▸ **DATA TO USE**:
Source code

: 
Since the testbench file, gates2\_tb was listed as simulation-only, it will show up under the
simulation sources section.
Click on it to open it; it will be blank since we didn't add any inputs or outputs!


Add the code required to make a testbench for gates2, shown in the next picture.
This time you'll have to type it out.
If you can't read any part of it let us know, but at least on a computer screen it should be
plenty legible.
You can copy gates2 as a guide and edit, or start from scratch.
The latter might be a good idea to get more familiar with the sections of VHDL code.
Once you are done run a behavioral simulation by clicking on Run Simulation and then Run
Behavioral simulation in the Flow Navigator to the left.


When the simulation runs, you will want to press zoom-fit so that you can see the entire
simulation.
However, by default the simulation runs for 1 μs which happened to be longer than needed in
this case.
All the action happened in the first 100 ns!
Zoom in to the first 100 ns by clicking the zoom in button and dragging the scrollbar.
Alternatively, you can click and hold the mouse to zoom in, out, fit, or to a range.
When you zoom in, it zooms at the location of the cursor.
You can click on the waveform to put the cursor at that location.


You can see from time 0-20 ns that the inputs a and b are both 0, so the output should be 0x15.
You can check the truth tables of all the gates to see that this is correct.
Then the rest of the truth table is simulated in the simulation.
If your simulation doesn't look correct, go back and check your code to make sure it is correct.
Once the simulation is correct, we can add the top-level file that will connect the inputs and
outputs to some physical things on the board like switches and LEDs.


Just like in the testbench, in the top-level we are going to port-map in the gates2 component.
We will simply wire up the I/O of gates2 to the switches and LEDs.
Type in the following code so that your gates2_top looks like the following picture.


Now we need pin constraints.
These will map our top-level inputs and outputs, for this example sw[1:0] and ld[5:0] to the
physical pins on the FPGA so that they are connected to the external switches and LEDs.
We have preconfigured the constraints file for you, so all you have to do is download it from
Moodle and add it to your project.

▸ **WHAT YOU NEED TO DO**: Give solely the number of lines in the data that contain the string "check".

▸ **RESPONSE**: 2